**PROBLEM:**
Leaving the pictures aside, repeat the entries exactly.

**PROVIDED RECORDS:**
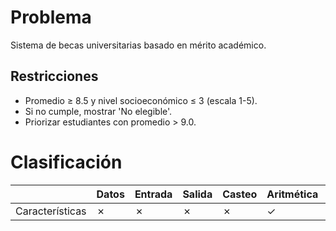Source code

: # Problema

Sistema de becas universitarias basado en mérito académico.

## Restricciones

- Promedio ≥ 8.5 y nivel socioeconómico ≤ 3 (escala 1-5).
- Si no cumple, mostrar 'No elegible'.
- Priorizar estudiantes con promedio > 9.0.

# Clasificación
|  | Datos | Entrada | Salida | Casteo | Aritmética | Relacionales | Lógicos | Condicionales | Ciclo | Matrices | Funciones |
|----------|-------|---------|--------|--------|------------|--------------|---------|---------------|-------|----------|-------------|
| Características | ✗ | ✗ | ✗ | ✗ | ✓ | ✗ | ✓ | ✗ | ✗ | ✗ | ✗ |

**SOLUTION BELOW:**
Source code

: # Problema

Sistema de becas universitarias basado en mérito académico.

## Restricciones

- Promedio ≥ 8.5 y nivel socioeconómico ≤ 3 (escala 1-5).
- Si no cumple, mostrar 'No elegible'.
- Priorizar estudiantes con promedio > 9.0.

# Clasificación
|  | Datos | Entrada | Salida | Casteo | Aritmética | Relacionales | Lógicos | Condicionales | Ciclo | Matrices | Funciones |
|----------|-------|---------|--------|--------|------------|--------------|---------|---------------|-------|----------|-------------|
| Características | ✗ | ✗ | ✗ | ✗ | ✓ | ✗ | ✓ | ✗ | ✗ | ✗ | ✗ |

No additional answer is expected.